# ACTIVITY
What lines of the data below hold the string "RunSynchronousProcess"? Copy each one.
·····
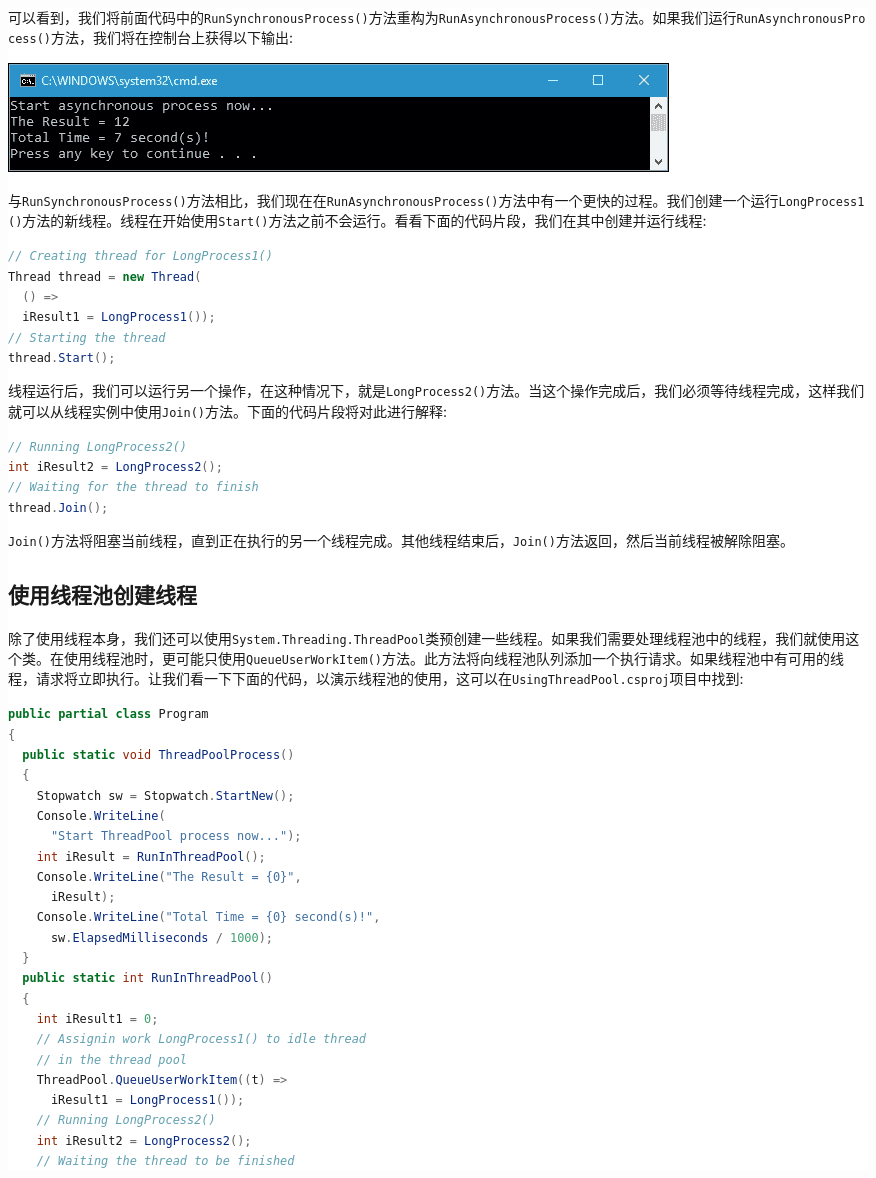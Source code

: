 可以看到，我们将前面代码中的`RunSynchronousProcess()`方法重构为`RunAsynchronousProcess()`方法。如果我们运行`RunAsynchronousProcess()`方法，我们将在控制台上获得以下输出:

![Applying threads in the program](img/image_06_002.jpg)

与`RunSynchronousProcess()`方法相比，我们现在在`RunAsynchronousProcess()`方法中有一个更快的过程。我们创建一个运行`LongProcess1()`方法的新线程。线程在开始使用`Start()`方法之前不会运行。看看下面的代码片段，我们在其中创建并运行线程:

```cs
// Creating thread for LongProcess1() 
Thread thread = new Thread( 
  () => 
  iResult1 = LongProcess1()); 
// Starting the thread 
thread.Start(); 

```

线程运行后，我们可以运行另一个操作，在这种情况下，就是`LongProcess2()`方法。当这个操作完成后，我们必须等待线程完成，这样我们就可以从线程实例中使用`Join()`方法。下面的代码片段将对此进行解释:

```cs
// Running LongProcess2() 
int iResult2 = LongProcess2(); 
// Waiting for the thread to finish 
thread.Join(); 

```

`Join()`方法将阻塞当前线程，直到正在执行的另一个线程完成。其他线程结束后，`Join()`方法返回，然后当前线程被解除阻塞。

## 使用线程池创建线程

除了使用线程本身，我们还可以使用`System.Threading.ThreadPool`类预创建一些线程。如果我们需要处理线程池中的线程，我们就使用这个类。在使用线程池时，更可能只使用`QueueUserWorkItem()`方法。此方法将向线程池队列添加一个执行请求。如果线程池中有可用的线程，请求将立即执行。让我们看一下下面的代码，以演示线程池的使用，这可以在`UsingThreadPool.csproj`项目中找到:

```cs
public partial class Program 
{ 
  public static void ThreadPoolProcess() 
  { 
    Stopwatch sw = Stopwatch.StartNew(); 
    Console.WriteLine( 
      "Start ThreadPool process now..."); 
    int iResult = RunInThreadPool(); 
    Console.WriteLine("The Result = {0}", 
      iResult); 
    Console.WriteLine("Total Time = {0} second(s)!", 
      sw.ElapsedMilliseconds / 1000); 
  } 
  public static int RunInThreadPool() 
  { 
    int iResult1 = 0; 
    // Assignin work LongProcess1() to idle thread  
    // in the thread pool  
    ThreadPool.QueueUserWorkItem((t) => 
      iResult1 = LongProcess1()); 
    // Running LongProcess2() 
    int iResult2 = LongProcess2(); 
    // Waiting the thread to be finished 
```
·····
# ANSWER TO THIS TASK
: 可以看到，我们将前面代码中的`RunSynchronousProcess()`方法重构为`RunAsynchronousProcess()`方法。如果我们运行`RunAsynchronousProcess()`方法，我们将在控制台上获得以下输出:
与`RunSynchronousProcess()`方法相比，我们现在在`RunAsynchronousProcess()`方法中有一个更快的过程。我们创建一个运行`LongProcess1()`方法的新线程。线程在开始使用`Start()`方法之前不会运行。看看下面的代码片段，我们在其中创建并运行线程:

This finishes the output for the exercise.